During the recording of the album Vs., Vedder didn’t take kindly to Abbruzzese’s demeanour, as he tried to play up the extravagant lifestyle of being in a rock band. Abbruzzese’s love for firearms even worked its way into the lyrics of the song ‘Glorified G’, where Vedder makes fun of the drummer’s gun collection by claiming that he needs to own weapons to call himself a man.
Though Abbruzzese did write the opening riff for the album, ‘Go’, he would have his own struggles laying down his final takes. After multiple takes of the album’s dramatic centrepiece ‘Rearviewmirror’, the end of the final version consists of his frustrated state of mind, as he can be heard throwing the drumsticks across the room in the final seconds of the song.
Even in one of their interviews for Rolling Stone, Abbruzzese claimed to be thrown for a loop when he entered the fold, noting that the rest of the band didn’t exactly like to celebrate the success they got. As Pearl Jam’s star continued to rise, Vedder immediately wanted creative control for their next project, making Vitalogy a much more artistic record than the straight ahead of rock of the early stuff.
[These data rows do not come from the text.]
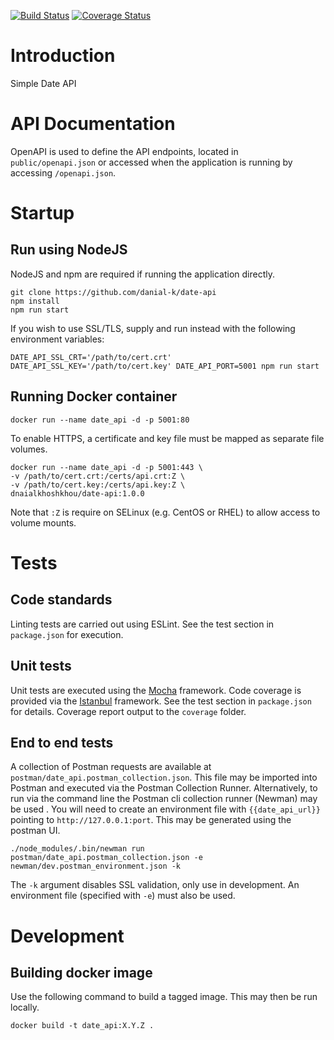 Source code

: [![Build Status](https://travis-ci.org/danial-k/date-api.svg?branch=master)](https://travis-ci.org/danial-k/date-api) [![Coverage Status](https://coveralls.io/repos/github/danial-k/date-api/badge.svg?branch=master)](https://coveralls.io/github/danial-k/date-api?branch=master)

# Introduction
Simple Date API

# API Documentation
OpenAPI is used to define the API endpoints, located in ```public/openapi.json``` or accessed when the application is running by accessing ```/openapi.json```.

# Startup
## Run using NodeJS
NodeJS and npm are required if running the application directly.
```
git clone https://github.com/danial-k/date-api
npm install
npm run start
```
If you wish to use SSL/TLS, supply and run instead with the following environment variables:
```
DATE_API_SSL_CRT='/path/to/cert.crt' DATE_API_SSL_KEY='/path/to/cert.key' DATE_API_PORT=5001 npm run start
```

## Running Docker container
```
docker run --name date_api -d -p 5001:80
```
To enable HTTPS, a certificate and key file must be mapped as separate file volumes.
```
docker run --name date_api -d -p 5001:443 \
-v /path/to/cert.crt:/certs/api.crt:Z \
-v /path/to/cert.key:/certs/api.key:Z \
dnaialkhoshkhou/date-api:1.0.0
```
Note that ```:Z``` is require on SELinux (e.g. CentOS or RHEL) to allow access to volume mounts.

# Tests
## Code standards
Linting tests are carried out using ESLint.  See the test section in ```package.json``` for execution.

## Unit tests
Unit tests are executed using the [Mocha](https://mochajs.org) framework.  Code coverage is provided via the [Istanbul](https://istanbul.js.org) framework.  See the test section in ```package.json``` for details.
Coverage report output to the ```coverage``` folder.

## End to end tests
A collection of Postman requests are available at ```postman/date_api.postman_collection.json```.  This file
may be imported into Postman and executed via the Postman Collection Runner.  Alternatively, to run via the
command line the Postman cli collection runner (Newman) may be used .  You will need to create an environment file with ```{{date_api_url}}``` pointing to ```http://127.0.0.1:port```.  This may be generated using the postman UI.
```
./node_modules/.bin/newman run postman/date_api.postman_collection.json -e newman/dev.postman_environment.json -k
```
The ```-k``` argument disables SSL validation, only use in development.  An environment file (specified with ```-e```) must also be used.

# Development
## Building docker image
Use the following command to build a tagged image.  This may then be run locally.
```
docker build -t date_api:X.Y.Z .
```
As the band experimented with newer sounds, tensions got even worse in the studio, including one instance where Abbruzzese accidentally knocked over one of Vedder’s guitars that was given to him by The Who’s Pete Townshend. Adam Kasper also remembered Vedder making steps to push him out a little bit further. He recalled: “Dave was a really busy player, and Eddie liked more of a raw sound. We even started out with drum machines, and that’s sort of a slap in the face to a drummer.”
Once the sessions got more involved, it was clear that Abbruzzese’s style wasn’t meshing with the rest of them anymore, so bringing in new drummer Jack Irons to play the percussion on the experimental ‘Stupid Mop’ and continue with him through the next album No Code. Working with Irons would ultimately fall through, leaving them to call Matt Cameron of Soundgarden to lay drums for them after Soundgarden broke up in the late 1990s. It took nearly a decade of great hard rock music, but Pearl Jam finally had a drummer they could call their own and more than a few bruised drummers with bruised egos in their wake.